Across the entries below, count the lines that contain the word "than" and reply with that number only.
▬▬▬▬▬▬▬▬▬▬
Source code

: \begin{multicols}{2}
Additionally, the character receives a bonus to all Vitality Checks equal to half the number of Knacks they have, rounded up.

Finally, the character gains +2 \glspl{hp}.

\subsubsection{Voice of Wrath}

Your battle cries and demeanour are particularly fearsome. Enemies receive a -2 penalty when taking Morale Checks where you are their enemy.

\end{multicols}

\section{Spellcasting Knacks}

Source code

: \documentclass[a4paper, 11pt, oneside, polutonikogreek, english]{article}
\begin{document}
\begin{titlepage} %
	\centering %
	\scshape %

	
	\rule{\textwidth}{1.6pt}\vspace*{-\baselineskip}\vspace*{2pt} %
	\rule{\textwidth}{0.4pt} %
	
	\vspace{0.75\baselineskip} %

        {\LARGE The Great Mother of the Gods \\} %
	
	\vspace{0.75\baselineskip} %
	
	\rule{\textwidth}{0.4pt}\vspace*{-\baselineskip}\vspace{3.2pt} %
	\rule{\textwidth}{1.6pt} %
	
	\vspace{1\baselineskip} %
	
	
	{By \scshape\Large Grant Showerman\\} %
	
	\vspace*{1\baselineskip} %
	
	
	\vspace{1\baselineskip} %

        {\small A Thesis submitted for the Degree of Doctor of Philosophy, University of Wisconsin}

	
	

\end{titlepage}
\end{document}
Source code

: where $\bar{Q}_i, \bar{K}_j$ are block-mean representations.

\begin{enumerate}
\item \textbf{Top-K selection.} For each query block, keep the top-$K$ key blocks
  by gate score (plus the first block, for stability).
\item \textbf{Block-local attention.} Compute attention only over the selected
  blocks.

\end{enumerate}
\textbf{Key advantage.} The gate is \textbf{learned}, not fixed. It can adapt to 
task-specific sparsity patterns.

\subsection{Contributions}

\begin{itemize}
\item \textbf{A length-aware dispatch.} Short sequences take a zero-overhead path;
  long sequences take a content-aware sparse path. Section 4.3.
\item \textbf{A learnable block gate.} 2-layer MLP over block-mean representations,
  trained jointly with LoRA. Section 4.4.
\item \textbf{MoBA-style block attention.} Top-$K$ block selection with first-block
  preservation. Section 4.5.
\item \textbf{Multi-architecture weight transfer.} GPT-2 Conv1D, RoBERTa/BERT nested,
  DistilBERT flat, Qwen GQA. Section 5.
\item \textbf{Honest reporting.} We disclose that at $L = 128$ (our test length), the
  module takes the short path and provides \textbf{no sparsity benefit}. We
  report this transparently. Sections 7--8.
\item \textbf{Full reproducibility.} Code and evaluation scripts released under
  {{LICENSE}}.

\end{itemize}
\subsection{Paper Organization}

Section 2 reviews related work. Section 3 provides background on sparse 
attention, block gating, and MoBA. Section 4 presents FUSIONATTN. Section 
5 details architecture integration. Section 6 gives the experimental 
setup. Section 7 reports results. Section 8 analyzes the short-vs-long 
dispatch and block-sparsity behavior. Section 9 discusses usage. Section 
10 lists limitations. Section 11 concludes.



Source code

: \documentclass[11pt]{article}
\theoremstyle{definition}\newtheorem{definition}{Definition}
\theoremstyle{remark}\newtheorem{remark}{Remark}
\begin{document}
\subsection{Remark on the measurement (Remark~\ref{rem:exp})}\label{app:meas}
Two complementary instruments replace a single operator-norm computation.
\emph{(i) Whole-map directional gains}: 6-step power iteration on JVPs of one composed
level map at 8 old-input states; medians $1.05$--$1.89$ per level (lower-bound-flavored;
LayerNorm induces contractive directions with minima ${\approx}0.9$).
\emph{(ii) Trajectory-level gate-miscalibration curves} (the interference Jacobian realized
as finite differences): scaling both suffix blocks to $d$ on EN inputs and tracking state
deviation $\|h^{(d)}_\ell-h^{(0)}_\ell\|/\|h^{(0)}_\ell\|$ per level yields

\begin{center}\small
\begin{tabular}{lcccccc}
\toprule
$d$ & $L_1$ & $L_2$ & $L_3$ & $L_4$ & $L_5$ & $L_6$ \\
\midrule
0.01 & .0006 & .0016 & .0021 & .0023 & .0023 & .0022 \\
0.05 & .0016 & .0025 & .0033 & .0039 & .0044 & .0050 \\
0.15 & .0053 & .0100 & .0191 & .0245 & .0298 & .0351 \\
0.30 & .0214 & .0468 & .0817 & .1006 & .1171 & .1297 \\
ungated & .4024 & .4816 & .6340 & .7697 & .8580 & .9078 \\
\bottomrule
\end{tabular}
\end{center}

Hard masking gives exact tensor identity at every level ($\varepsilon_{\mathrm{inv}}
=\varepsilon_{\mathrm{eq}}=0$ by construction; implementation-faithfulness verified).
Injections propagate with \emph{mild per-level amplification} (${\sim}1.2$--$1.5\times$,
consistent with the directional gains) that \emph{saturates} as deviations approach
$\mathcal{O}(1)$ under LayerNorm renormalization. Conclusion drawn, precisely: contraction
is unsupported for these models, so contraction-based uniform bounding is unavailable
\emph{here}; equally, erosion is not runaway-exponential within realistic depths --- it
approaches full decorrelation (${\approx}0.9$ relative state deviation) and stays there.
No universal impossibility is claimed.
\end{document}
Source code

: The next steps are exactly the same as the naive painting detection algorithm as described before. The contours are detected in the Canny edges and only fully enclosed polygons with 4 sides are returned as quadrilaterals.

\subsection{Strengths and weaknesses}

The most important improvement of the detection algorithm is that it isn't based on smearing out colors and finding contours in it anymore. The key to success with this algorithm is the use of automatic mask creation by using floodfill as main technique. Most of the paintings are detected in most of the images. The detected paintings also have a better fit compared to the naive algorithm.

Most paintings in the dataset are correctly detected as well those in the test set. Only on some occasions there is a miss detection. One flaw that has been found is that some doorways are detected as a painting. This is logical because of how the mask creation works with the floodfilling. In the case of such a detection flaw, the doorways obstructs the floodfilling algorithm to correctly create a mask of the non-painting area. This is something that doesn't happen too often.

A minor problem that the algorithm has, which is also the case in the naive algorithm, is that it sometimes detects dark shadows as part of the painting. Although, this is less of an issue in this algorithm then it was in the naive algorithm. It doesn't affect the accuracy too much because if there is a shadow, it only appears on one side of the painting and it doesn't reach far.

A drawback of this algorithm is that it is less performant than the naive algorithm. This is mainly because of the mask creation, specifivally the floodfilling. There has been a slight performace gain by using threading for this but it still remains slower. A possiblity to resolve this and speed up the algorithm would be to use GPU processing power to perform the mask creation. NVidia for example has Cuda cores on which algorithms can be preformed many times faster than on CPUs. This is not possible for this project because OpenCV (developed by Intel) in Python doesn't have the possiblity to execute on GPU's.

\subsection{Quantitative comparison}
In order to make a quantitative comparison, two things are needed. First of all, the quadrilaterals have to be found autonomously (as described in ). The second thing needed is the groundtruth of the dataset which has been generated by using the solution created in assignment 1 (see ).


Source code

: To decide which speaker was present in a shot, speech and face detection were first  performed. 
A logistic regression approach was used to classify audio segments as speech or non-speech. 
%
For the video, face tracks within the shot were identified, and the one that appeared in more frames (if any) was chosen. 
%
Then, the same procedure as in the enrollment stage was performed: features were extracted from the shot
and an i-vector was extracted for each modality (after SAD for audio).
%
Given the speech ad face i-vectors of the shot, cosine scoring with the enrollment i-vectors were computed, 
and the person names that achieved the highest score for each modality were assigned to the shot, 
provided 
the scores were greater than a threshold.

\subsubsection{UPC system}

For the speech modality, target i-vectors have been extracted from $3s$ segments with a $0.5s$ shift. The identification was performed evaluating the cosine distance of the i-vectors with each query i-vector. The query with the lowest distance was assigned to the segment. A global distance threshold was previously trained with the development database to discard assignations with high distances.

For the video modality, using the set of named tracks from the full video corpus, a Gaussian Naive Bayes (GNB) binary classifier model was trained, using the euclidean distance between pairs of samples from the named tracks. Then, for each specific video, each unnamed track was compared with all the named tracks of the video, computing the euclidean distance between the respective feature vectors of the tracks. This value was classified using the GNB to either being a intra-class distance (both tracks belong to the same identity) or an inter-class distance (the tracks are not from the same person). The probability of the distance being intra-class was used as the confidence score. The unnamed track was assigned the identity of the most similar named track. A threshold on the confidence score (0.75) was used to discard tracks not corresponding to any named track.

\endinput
▬▬▬▬▬▬▬▬▬▬
- Exercise solution:
2